Exercise requirements: Type out the lines below exactly, from the first through the line holding "3. Then, it", and include no pictures.

Collected data
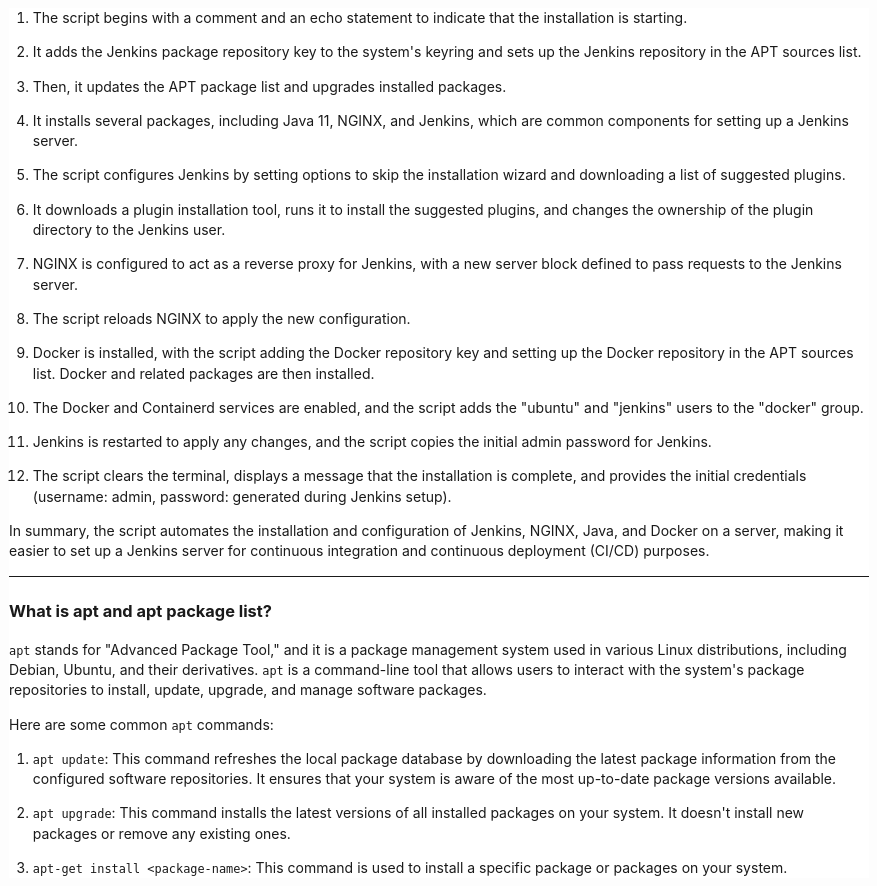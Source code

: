 1. The script begins with a comment and an echo statement to indicate that the installation is starting.

2. It adds the Jenkins package repository key to the system's keyring and sets up the Jenkins repository in the APT sources list.

3. Then, it updates the APT package list and upgrades installed packages.

4. It installs several packages, including Java 11, NGINX, and Jenkins, which are common components for setting up a Jenkins server.

5. The script configures Jenkins by setting options to skip the installation wizard and downloading a list of suggested plugins.

6. It downloads a plugin installation tool, runs it to install the suggested plugins, and changes the ownership of the plugin directory to the Jenkins user.

7. NGINX is configured to act as a reverse proxy for Jenkins, with a new server block defined to pass requests to the Jenkins server.

8. The script reloads NGINX to apply the new configuration.

9. Docker is installed, with the script adding the Docker repository key and setting up the Docker repository in the APT sources list. Docker and related packages are then installed.

10. The Docker and Containerd services are enabled, and the script adds the "ubuntu" and "jenkins" users to the "docker" group.

11. Jenkins is restarted to apply any changes, and the script copies the initial admin password for Jenkins.

12. The script clears the terminal, displays a message that the installation is complete, and provides the initial credentials (username: admin, password: generated during Jenkins setup).

In summary, the script automates the installation and configuration of Jenkins, NGINX, Java, and Docker on a server, making it easier to set up a Jenkins server for continuous integration and continuous deployment (CI/CD) purposes.

---

### What is apt and apt package list?

`apt` stands for "Advanced Package Tool," and it is a package management system used in various Linux distributions, including Debian, Ubuntu, and their derivatives. `apt` is a command-line tool that allows users to interact with the system's package repositories to install, update, upgrade, and manage software packages.

Here are some common `apt` commands:

1. `apt update`: This command refreshes the local package database by downloading the latest package information from the configured software repositories. It ensures that your system is aware of the most up-to-date package versions available.

2. `apt upgrade`: This command installs the latest versions of all installed packages on your system. It doesn't install new packages or remove any existing ones.

3. `apt-get install <package-name>`: This command is used to install a specific package or packages on your system.
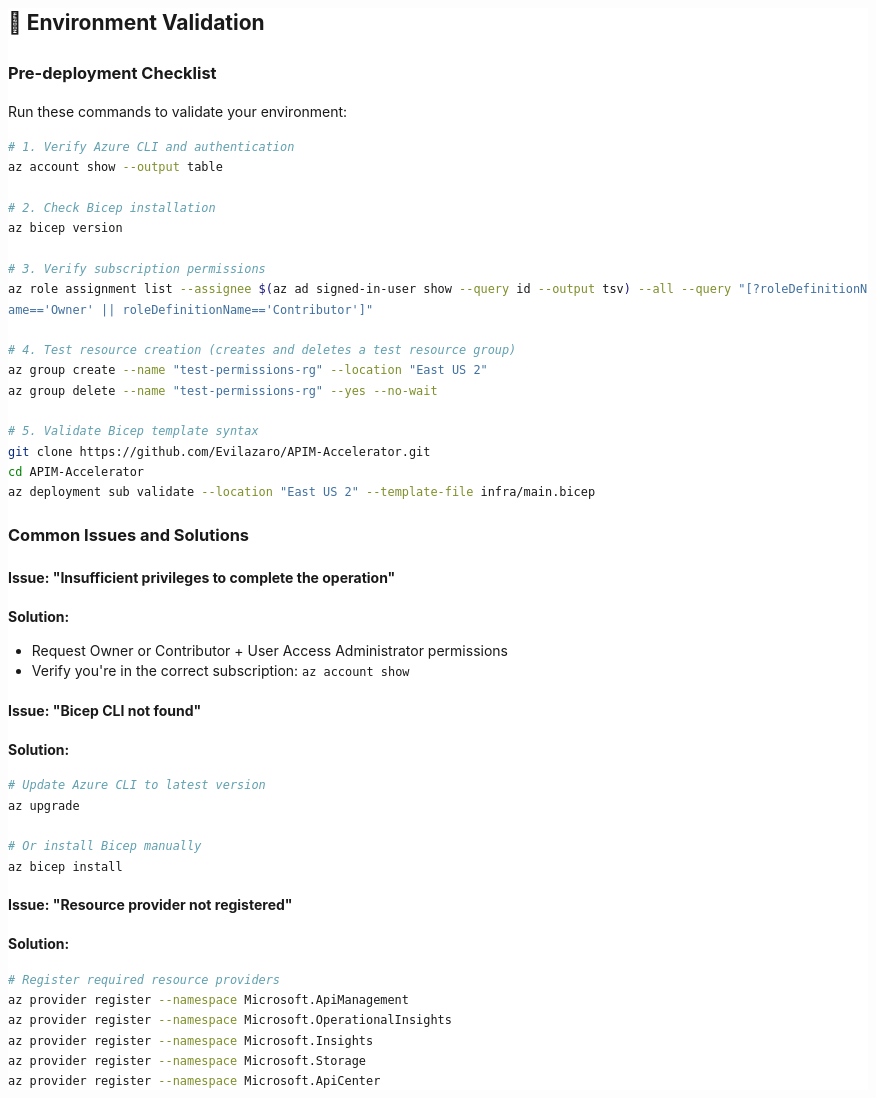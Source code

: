 ## 🔧 Environment Validation

### Pre-deployment Checklist
Run these commands to validate your environment:

```bash
# 1. Verify Azure CLI and authentication
az account show --output table

# 2. Check Bicep installation
az bicep version

# 3. Verify subscription permissions
az role assignment list --assignee $(az ad signed-in-user show --query id --output tsv) --all --query "[?roleDefinitionName=='Owner' || roleDefinitionName=='Contributor']"

# 4. Test resource creation (creates and deletes a test resource group)
az group create --name "test-permissions-rg" --location "East US 2"
az group delete --name "test-permissions-rg" --yes --no-wait

# 5. Validate Bicep template syntax
git clone https://github.com/Evilazaro/APIM-Accelerator.git
cd APIM-Accelerator
az deployment sub validate --location "East US 2" --template-file infra/main.bicep
```

### Common Issues and Solutions

#### Issue: "Insufficient privileges to complete the operation"
**Solution:**
- Request Owner or Contributor + User Access Administrator permissions
- Verify you're in the correct subscription: `az account show`

#### Issue: "Bicep CLI not found"
**Solution:**
```bash
# Update Azure CLI to latest version
az upgrade

# Or install Bicep manually
az bicep install
```

#### Issue: "Resource provider not registered"
**Solution:**
```bash
# Register required resource providers
az provider register --namespace Microsoft.ApiManagement
az provider register --namespace Microsoft.OperationalInsights
az provider register --namespace Microsoft.Insights
az provider register --namespace Microsoft.Storage
az provider register --namespace Microsoft.ApiCenter
```
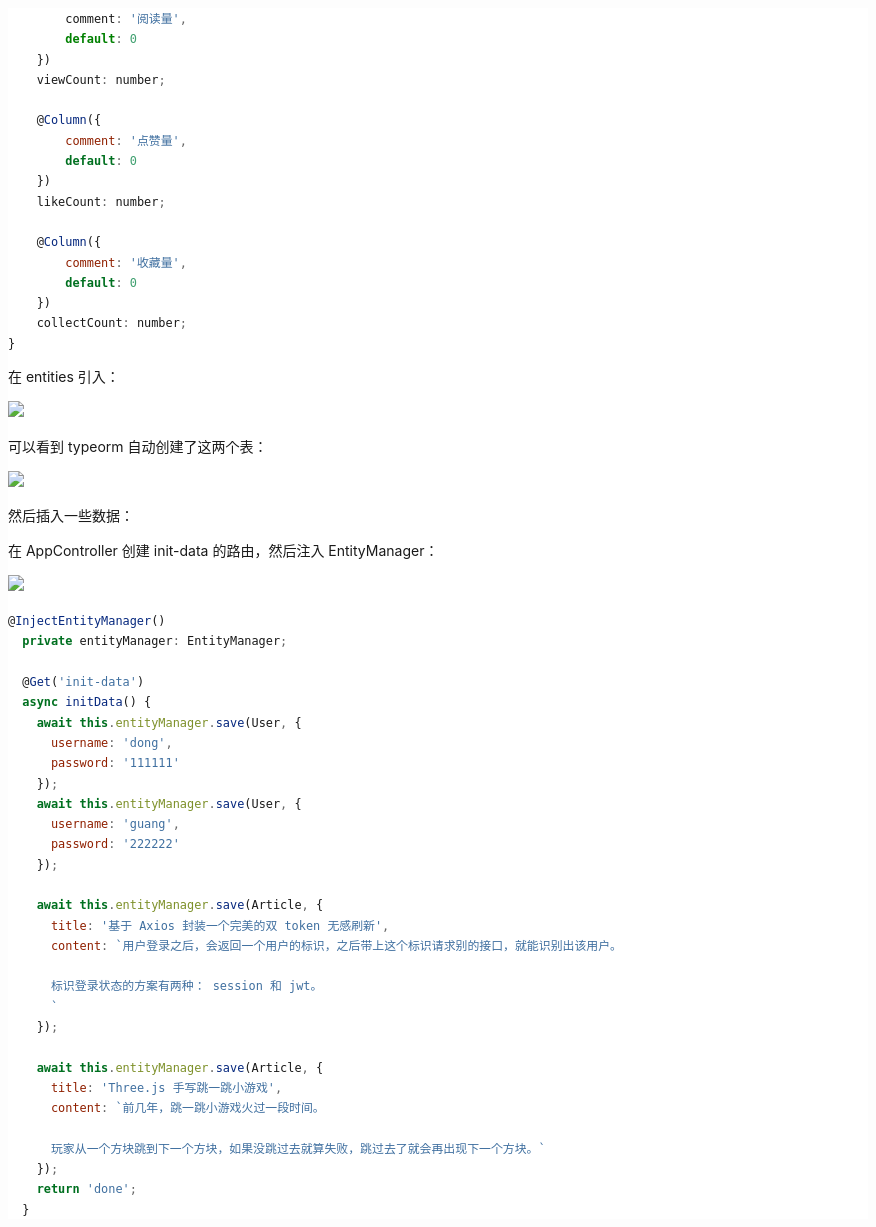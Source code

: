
 ```javascript
        comment: '阅读量',
        default: 0
    })
    viewCount: number;

    @Column({
        comment: '点赞量',
        default: 0
    })
    likeCount: number;

    @Column({
        comment: '收藏量',
        default: 0
    })
    collectCount: number;
}

```
在 entities 引入：

![](./image/第76章—定时任务+Redis实现阅读量计数-6.image#?w=894&h=1050&e=png&b=1f1f1f.png)

可以看到 typeorm 自动创建了这两个表：

![](./image/第76章—定时任务+Redis实现阅读量计数-7.image#?w=1634&h=670&e=png&b=191919.png)

然后插入一些数据：

在 AppController 创建 init-data 的路由，然后注入 EntityManager：

![](./image/第76章—定时任务+Redis实现阅读量计数-8.image#?w=1108&h=862&e=png&b=1f1f1f.png)

```javascript
@InjectEntityManager()
  private entityManager: EntityManager;

  @Get('init-data')
  async initData() {
    await this.entityManager.save(User, {
      username: 'dong',
      password: '111111'
    });
    await this.entityManager.save(User, {
      username: 'guang',
      password: '222222'
    });

    await this.entityManager.save(Article, {
      title: '基于 Axios 封装一个完美的双 token 无感刷新',
      content: `用户登录之后，会返回一个用户的标识，之后带上这个标识请求别的接口，就能识别出该用户。

      标识登录状态的方案有两种： session 和 jwt。
      `
    });

    await this.entityManager.save(Article, {
      title: 'Three.js 手写跳一跳小游戏',
      content: `前几年，跳一跳小游戏火过一段时间。

      玩家从一个方块跳到下一个方块，如果没跳过去就算失败，跳过去了就会再出现下一个方块。`
    });
    return 'done';
  }
```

Task output:
Source code

: 1. The script begins with a comment and an echo statement to indicate that the installation is starting.

2. It adds the Jenkins package repository key to the system's keyring and sets up the Jenkins repository in the APT sources list.

3. Then, it updates the APT package list and upgrades installed packages.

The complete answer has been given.